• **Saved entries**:
►
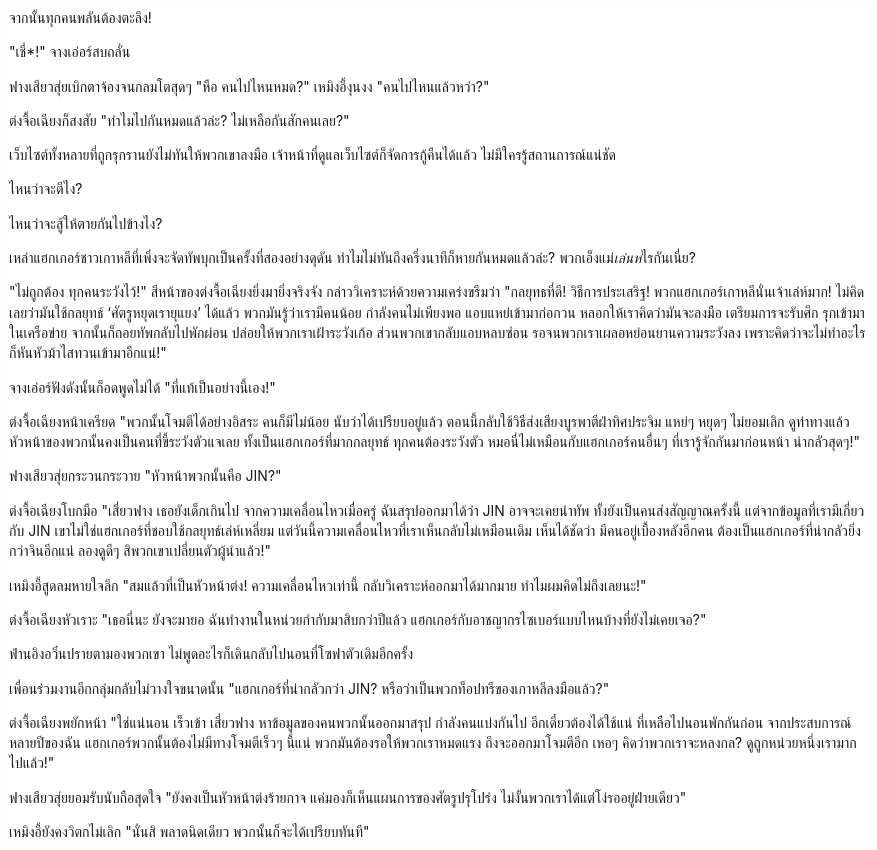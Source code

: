 จากนั้นทุกคนพลันต้องตะลึง!

"เชี่*!" จางเอ่อร์สบถลั่น

ฟางเสียวสุ่ยเบิกตาจ้องจนกลมโตสุดๆ "หือ คนไปไหนหมด?"
เหมิงอี้งุนงง "คนไปไหนแล้วหว่า?"

ต่งจื้อเฉียงก็สงสัย "ทำไมไปกันหมดแล้วล่ะ? ไม่เหลือกันสักคนเลย?"

เว็บไซต์ทั้งหลายที่ถูกรุกรานยังไม่ทันให้พวกเขาลงมือ เจ้าหน้าที่ดูแลเว็บไซต์ก็จัดการกู้คืนได้แล้ว ไม่มีใครรู้สถานการณ์แน่ชัด

ไหนว่าจะตีไง?

ไหนว่าจะสู้ให้ตายกันไปข้างไง?

เหล่าแฮกเกอร์ชาวเกาหลีที่เพิ่งจะจัดทัพบุกเป็นครั้งที่สองอย่างดุดัน ทำไมไม่ทันถึงครึ่งนาทีก็หายกันหมดแล้วล่ะ? พวกเอ็งแม่*เล่นห่*ไรกันเนี่ย?

"ไม่ถูกต้อง ทุกคนระวังไว้!" สีหน้าของต่งจื้อเฉียงยิ่งมายิ่งจริงจัง กล่าววิเคราะห์ด้วยความเคร่งขรึมว่า "กลยุทธที่ดี! วิธีการประเสริฐ! พวกแฮกเกอร์เกาหลีนั่นเจ้าเล่ห์มาก! ไม่คิดเลยว่ามันใช้กลยุทธ์ ‘ศัตรูหยุดเรายุแยง’ ได้แล้ว พวกมันรู้ว่าเรามีคนน้อย กำลังคนไม่เพียงพอ แอบแหย่เข้ามาก่อกวน หลอกให้เราคิดว่ามันจะลงมือ เตรียมการจะรับศึก รุกเข้ามาในเครือข่าย จากนั้นก็ถอยทัพกลับไปพักผ่อน ปล่อยให้พวกเราเฝ้าระวังเก้อ ส่วนพวกเขากลับแอบหลบซ่อน รอจนพวกเราเผลอหย่อนยานความระวังลง เพราะคิดว่าจะไม่ทำอะไร ก็หันหัวม้าไสทวนเข้ามาอีกแน่!"

จางเอ่อร์ฟังดังนั้นก็อดพูดไม่ได้ "ที่แท้เป็นอย่างนี้เอง!"

ต่งจื้อเฉียงหน้าเครียด "พวกนั้นโจมตีได้อย่างอิสระ คนก็มีไม่น้อย นับว่าได้เปรียบอยู่แล้ว ตอนนี้กลับใช้วิธีส่งเสียงบูรพาตีฝ่าทิศประจิม แหย่ๆ หยุดๆ ไม่ยอมเลิก ดูท่าทางแล้ว หัวหน้าของพวกนั้นคงเป็นคนที่ขี้ระวังตัวแจเลย ทั้งเป็นแฮกเกอร์ที่มากกลยุทธ์ ทุกคนต้องระวังตัว หมอนี่ไม่เหมือนกับแฮกเกอร์คนอื่นๆ ที่เรารู้จักกันมาก่อนหน้า น่ากลัวสุดๆ!"

ฟางเสียวสุ่ยกระวนกระวาย "หัวหน้าพวกนั้นคือ JIN?"

ต่งจื้อเฉียงโบกมือ "เสี่ยวฟาง เธอยังเด็กเกินไป จากความเคลื่อนไหวเมื่อครู่ ฉันสรุปออกมาได้ว่า JIN อาจจะเคยนำทัพ ทั้งยังเป็นคนส่งสัญญาณครั้งนี้ แต่จากข้อมูลที่เรามีเกี่ยวกับ JIN เขาไม่ใช่แฮกเกอร์ที่ชอบใช้กลยุทธ์เล่ห์เหลี่ยม แต่วันนี้ความเคลื่อนไหวที่เราเห็นกลับไม่เหมือนเดิม เห็นได้ชัดว่า มีคนอยู่เบื้องหลังอีกคน ต้องเป็นแฮกเกอร์ที่น่ากลัวยิ่งกว่าจินอีกแน่ ลองดูดีๆ สิพวกเขาเปลี่ยนตัวผู้นำแล้ว!"

เหมิงอี้สูดลมหายใจลึก "สมแล้วที่เป็นหัวหน้าต่ง! ความเคลื่อนไหวเท่านี้ กลับวิเคราะห์ออกมาได้มากมาย ทำไมผมคิดไม่ถึงเลยนะ!"

ต่งจื้อเฉียงหัวเราะ "เธอนี่นะ ยังจะมายอ ฉันทำงานในหน่วยกำกับมาสิบกว่าปีแล้ว แฮกเกอร์กับอาชญากรไซเบอร์แบบไหนบ้างที่ยังไม่เคยเจอ?"

ฟ่านอิงอวิ๋นปรายตามองพวกเขา ไม่พูดอะไรก็เดินกลับไปนอนที่โซฟาตัวเดิมอีกครั้ง

เพื่อนร่วมงานอีกกลุ่มกลับไม่วางใจขนาดนั้น "แฮกเกอร์ที่น่ากลัวกว่า JIN? หรือว่าเป็นพวกท็อปทรีของเกาหลีลงมือแล้ว?"

ต่งจื้อเฉียงพยักหน้า "ใช่แน่นอน เร็วเข้า เสี่ยวฟาง หาข้อมูลของคนพวกนั้นออกมาสรุป กำลังคนแบ่งกันไป อีกเดี๋ยวต้องได้ใช้แน่ ที่เหลือไปนอนพักกันก่อน จากประสบการณ์หลายปีของฉัน แฮกเกอร์พวกนั้นต้องไม่มีทางโจมตีเร็วๆ นี้แน่ พวกมันต้องรอให้พวกเราหมดแรง ถึงจะออกมาโจมตีอีก เหอๆ คิดว่าพวกเราจะหลงกล? ดูถูกหน่วยหนึ่งเรามากไปแล้ว!"

ฟางเสียวสุ่ยยอมรับนับถือสุดใจ "ยังคงเป็นหัวหน้าต่งร้ายกาจ แค่มองก็เห็นแผนการของศัตรูปรุโปร่ง ไม่งั้นพวกเราได้แต่โง่รออยู่ฝ่ายเดียว"

เหมิงอี้ยังคงวิตกไม่เลิก "นั่นสิ พลาดนิดเดียว พวกนั้นก็จะได้เปรียบทันที"

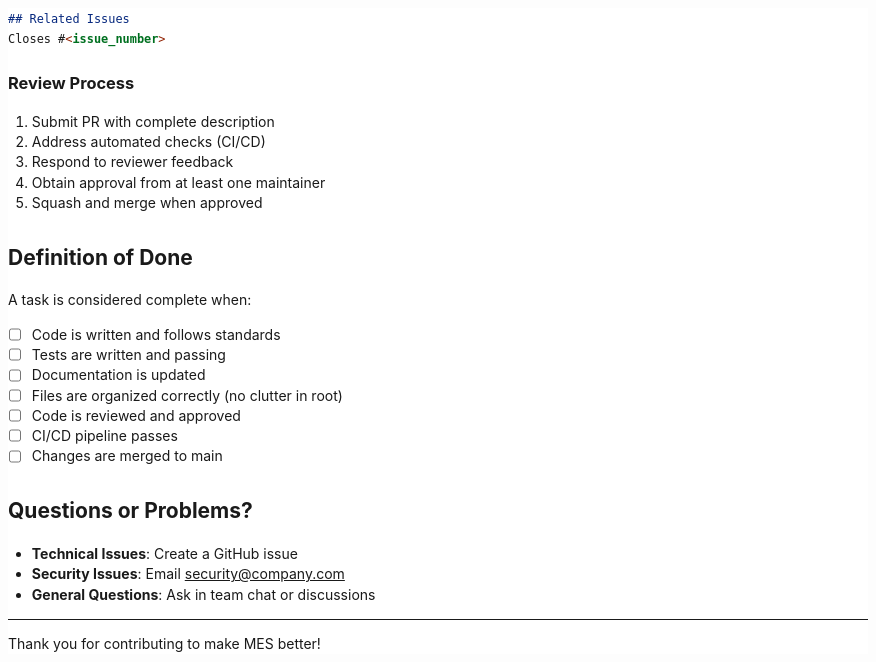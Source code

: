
```markdown
## Related Issues
Closes #<issue_number>
```

### Review Process
1. Submit PR with complete description
2. Address automated checks (CI/CD)
3. Respond to reviewer feedback
4. Obtain approval from at least one maintainer
5. Squash and merge when approved

## Definition of Done

A task is considered complete when:
- [ ] Code is written and follows standards
- [ ] Tests are written and passing
- [ ] Documentation is updated
- [ ] Files are organized correctly (no clutter in root)
- [ ] Code is reviewed and approved
- [ ] CI/CD pipeline passes
- [ ] Changes are merged to main

## Questions or Problems?

- **Technical Issues**: Create a GitHub issue
- **Security Issues**: Email security@company.com
- **General Questions**: Ask in team chat or discussions

---

Thank you for contributing to make MES better!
◄
Proceeding from the line containing "- [ ] Code is reviewed and approved" through the line containing "- **Security Issues**: Email", transcribe the lines above exactly, both end lines included.

• **Your response**:
- [ ] Code is reviewed and approved
- [ ] CI/CD pipeline passes
- [ ] Changes are merged to main

## Questions or Problems?

- **Technical Issues**: Create a GitHub issue
- **Security Issues**: Email security@company.com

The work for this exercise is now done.